一瞬、あ、ゴムしてない。って思ったけど、イッてくったりなっているまことくんをみたらそんな考え吹っ飛んだ。
「はぁ、はぁ…ぁあ?」
「ごめんね、まことくん」
息を整えているまことくんも、自分の中のことだ。わかったらしい。
横たえていたまことくんを両手で起こして、自分の膝の上に載せる。
誤魔化すように、笑顔を浮かべる。性器は突っ込んだまま。
「ち、まっ、なぎ、とさ…!」
「ムリ。ごめんね」
大きくなってしまった性器をまことくんの中で擦りつけるように動かすと、大きな目をますます大きくしたまことくんがボクに制止の言葉をかけようとする。
でも、もうこうなってしまった以上、一旦出すしかないよね。止まれるはずないよ。うん。と心のなかで正当化して、浅く、深く、ゆっくりと動く。
制止の言葉も聞きたくなくって、ボクはまことくんの唇を塞いだ。
唾液を送り出して、口の中で共有する。まことくんの中に溢れるボクの唾。それにまことくんのが混ざっていく。
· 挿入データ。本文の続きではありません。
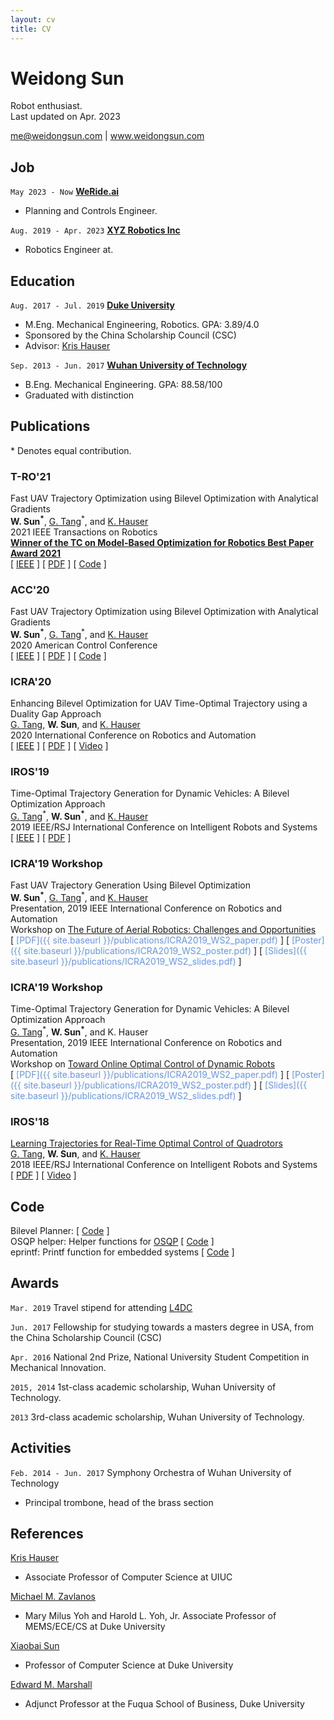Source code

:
 ```yaml
---
layout: cv
title: CV
---
```

# Weidong Sun
Robot enthusiast.  
Last updated on Apr. 2023

<div id="webaddress">
<a href="mailto:me@weidongsun.com">me@weidongsun.com</a>
| <a href="https://www.weidongsun.com">www.weidongsun.com</a>
</div>

## Job

`May 2023 - Now`
__[WeRide.ai](https://www.weride.ai/)__
- Planning and Controls Engineer.  


`Aug. 2019 - Apr. 2023`
__[XYZ Robotics Inc](https://www.xyzrobotics.com/)__
- Robotics Engineer at.  

## Education

`Aug. 2017 - Jul. 2019`
__[Duke University](https://www.duke.edu/)__
- M.Eng. Mechanical Engineering, Robotics. GPA: 3.89/4.0
- Sponsored by the China Scholarship Council (CSC)  
- Advisor: [Kris Hauser](http://kkhauser.web.illinois.edu/)  



`Sep. 2013 - Jun. 2017`
__[Wuhan University of Technology](http://english.whut.edu.cn/)__
- B.Eng. Mechanical Engineering. GPA: 88.58/100
- Graduated with distinction



## Publications

\* Denotes equal contribution.

<!-- A list is also available [online](http://scholar.google.co.uk/citations?user=LTOTl0YAAAAJ) -->

### T-RO'21 

Fast UAV Trajectory Optimization using Bilevel Optimization with Analytical Gradients  
__W. Sun<sup>*</sup>__, [G. Tang](https://scholar.google.com/citations?user=sn6qxpQAAAAJ)<sup>\*</sup>, and [K. Hauser](http://kkhauser.web.illinois.edu/)  
2021 IEEE Transactions on Robotics  
__[Winner of the TC on Model-Based Optimization for Robotics Best Paper Award 2021](https://www.ieee-ras.org/model-based-optimization-for-robotics?view=article&id=1993:tc-on-model-based-optimization-for-robotics-best-paper-award-2021&catid=362)__  
[ <span style="color:CornflowerBlue">[IEEE](https://ieeexplore.ieee.org/document/9457044)</span> ]
[ <span style="color:CornflowerBlue">[PDF](https://arxiv.org/pdf/1811.10753.pdf)</span> ]
[ <span style="color:CornflowerBlue">[Code](https://github.com/OxDuke/Bilevel-Planner)</span> ]  

### ACC'20 

Fast UAV Trajectory Optimization using Bilevel Optimization with Analytical Gradients  
__W. Sun<sup>*</sup>__, [G. Tang](https://scholar.google.com/citations?user=sn6qxpQAAAAJ)<sup>\*</sup>, and [K. Hauser](http://kkhauser.web.illinois.edu/)  
2020 American Control Conference  
[ <span style="color:CornflowerBlue">[IEEE](https://ieeexplore.ieee.org/document/9147300)</span> ]
[ <span style="color:CornflowerBlue">[PDF](http://motion.cs.illinois.edu/papers/ACC2020-Sun-DroneBilevel.pdf)</span> ]
[ <span style="color:CornflowerBlue">[Code](https://github.com/OxDuke/Bilevel-Planner)</span> ]  

### ICRA'20
Enhancing Bilevel Optimization for UAV Time-Optimal Trajectory using a Duality Gap Approach  
[G. Tang](https://scholar.google.com/citations?user=sn6qxpQAAAAJ), __W. Sun__, and [K. Hauser](http://kkhauser.web.illinois.edu/)    
2020 International Conference on Robotics and Automation  
[ <span style="color:CornflowerBlue">[IEEE](https://ieeexplore.ieee.org/document/9196789)</span> ]
[ <span style="color:CornflowerBlue">[PDF](https://motion.cs.illinois.edu/papers/ICRA2020-Tang-DroneBilevel.pdf)</span> ]
[ <span style="color:CornflowerBlue">[Video](https://www.youtube.com/watch?v=4IBZRqrnrrs&ab_channel=IntelligentMotionLab)</span> ]


### IROS'19
Time-Optimal Trajectory Generation for Dynamic Vehicles: A Bilevel Optimization Approach  
[G. Tang](https://scholar.google.com/citations?user=sn6qxpQAAAAJ)<sup>\*</sup>, __W. Sun<sup>*</sup>__, and [K. Hauser](http://kkhauser.web.illinois.edu/)    
2019 IEEE/RSJ International Conference on Intelligent Robots and Systems  
[ <span style="color:CornflowerBlue">[IEEE](https://ieeexplore.ieee.org/document/8968104)</span> ]
[ <span style="color:CornflowerBlue">[PDF](http://motion.cs.illinois.edu/papers/IROS2019-Tang-BilevelTrajectoryGeneration.pdf)</span> ]


### ICRA'19 Workshop
Fast UAV Trajectory Generation Using Bilevel Optimization  
__W. Sun<sup>*</sup>__, [G. Tang](https://scholar.google.com/citations?user=sn6qxpQAAAAJ)<sup>\*</sup>, and [K. Hauser](http://kkhauser.web.illinois.edu/)  
Presentation, 2019 IEEE International Conference on Robotics and Automation  
Workshop on <span style="color:green">[The Future of Aerial Robotics: Challenges and Opportunities](https://www.aerial-robotics-workshop.com/)</span>  
[ <span style="color:CornflowerBlue">[PDF]({{ site.baseurl }}/publications/ICRA2019_WS2_paper.pdf)</span> ]
[ <span style="color:CornflowerBlue">[Poster]({{ site.baseurl }}/publications/ICRA2019_WS2_poster.pdf)</span> ]
[ <span style="color:CornflowerBlue">[Slides]({{ site.baseurl }}/publications/ICRA2019_WS2_slides.pdf)</span> ]

### ICRA'19 Workshop
Time-Optimal Trajectory Generation for Dynamic Vehicles: A Bilevel Optimization Approach  
[G. Tang](https://scholar.google.com/citations?user=sn6qxpQAAAAJ)<sup>\*</sup>, __W. Sun<sup>*</sup>__, and K. Hauser  
Presentation, 2019 IEEE International Conference on Robotics and Automation  
Workshop on <span style="color:green">[Toward Online Optimal Control of Dynamic Robots](http://www.rsl.ethz.ch/scientific-events/workshops/ICRA-2019/online-optimal-control.html)</span>  
 [ <span style="color:CornflowerBlue">[PDF]({{ site.baseurl }}/publications/ICRA2019_WS2_paper.pdf)</span> ]
 [ <span style="color:CornflowerBlue">[Poster]({{ site.baseurl }}/publications/ICRA2019_WS2_poster.pdf)</span> ]
 [ <span style="color:CornflowerBlue">[Slides]({{ site.baseurl }}/publications/ICRA2019_WS2_slides.pdf)</span> ]


### IROS'18
[Learning Trajectories for Real-Time Optimal Control of Quadrotors](http://motion.pratt.duke.edu/papers/IROS2018-Tang-LearningOptimalControl.pdf)  
[G. Tang](https://scholar.google.com/citations?user=sn6qxpQAAAAJ), __W. Sun__, and [K. Hauser](http://kkhauser.web.illinois.edu/)  
2018 IEEE/RSJ International Conference on Intelligent Robots and Systems  
[ <span style="color:CornflowerBlue">[PDF](http://motion.pratt.duke.edu/papers/IROS2018-Tang-LearningOptimalControl.pdf)</span> ]
[ <span style="color:CornflowerBlue">[Video](https://www.youtube.com/watch?v=h0yY0sAGzwk)</span> ]


## Code

Bilevel Planner: [ [Code](https://github.com/OxDuke/Bilevel-Planner) ]  
OSQP helper: Helper functions for [OSQP](https://osqp.org/) [ [Code](https://github.com/OxDuke/osqp_helper) ]  
eprintf: Printf function for embedded systems [ [Code](https://github.com/OxDuke/eprintf) ]  



## Awards

`Mar. 2019`
Travel stipend for attending [L4DC](https://l4dc.mit.edu)  

`Jun. 2017`
Fellowship for studying towards a masters degree in USA, from the China Scholarship Council (CSC)

`Apr. 2016`
National 2nd Prize, National University Student Competition in Mechanical Innovation.

`2015, 2014`
1st-class academic scholarship, Wuhan University of Technology.  

`2013`
3rd-class academic scholarship, Wuhan University of Technology.

<!--
## Projects

`2018`
Visual-inertial odometry-->


## Activities

`Feb. 2014 - Jun. 2017`
Symphony Orchestra of Wuhan University of Technology
- Principal trombone, head of the brass section


## References
[Kris Hauser](http://people.duke.edu/~kh269/)
- Associate Professor of Computer Science at UIUC  

[Michael M. Zavlanos](https://mems.duke.edu/faculty/michael-zavlanos)
- Mary Milus Yoh and Harold L. Yoh, Jr. Associate Professor of MEMS/ECE/CS at Duke University

[Xiaobai Sun](https://www.cs.duke.edu/people/faculty/28)
- Professor of Computer Science at Duke University  

[Edward M. Marshall](http://www.marshallgroup.com/dr-edward-m-marshall/)
- Adjunct Professor at the Fuqua School of Business, Duke University



<!-- ### Footer

Last updated: May 2013 -->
それを塗りこむように、歯列や唇の裏をなぞるように舌を動かす。舌が触れ合うと、ボクは条件反射のようにまことくんの舌に自分のを絡めた。
ぎこちなく応えてくれるまことくんが、ボクの舌をちゅう、と吸った。ぴちゃぴちゃと水音をさせて、夢中になって舌を絡めてくる。
それに煽られるようにボクは奥にと突き上げる。
「これ、奥かな。ねぇ、ここが子宮の入り口だよね。じゃあ、この奥に精子が入っちゃったらボクとの子供が生まれちゃうのかな」
こつん、とあたった奥に先っぽをすりつけるように動く。突き上げる律動に合わせて、まことくんの腰も動いていた。
まことくんは背をぴんとのけぞらせる。その瞬間、ボクの性器から精液が飛び出した。
「んぅううっ」
一際大きな声をあげて、まことくんはくったりとボクに倒れこむように抱きついた。
ハァハァと荒い息を整えようと、深く、深く息をしている。
そして、ぼうっとして、幸せそうな顔でこちらを向いたまことくんと、多分にやけていたボクの目が合う。
「まことくん、あいしてる」
口から漏れた言葉に、まことくんはふにゃり、と笑ってそのまま目を閉じる。
回された腕が、くっついている体が暖かい。
ボクは眠ってしまったまことくんの体をぎゅっと抱きしめて、ただ、今の幸せを体中で受け止めていた。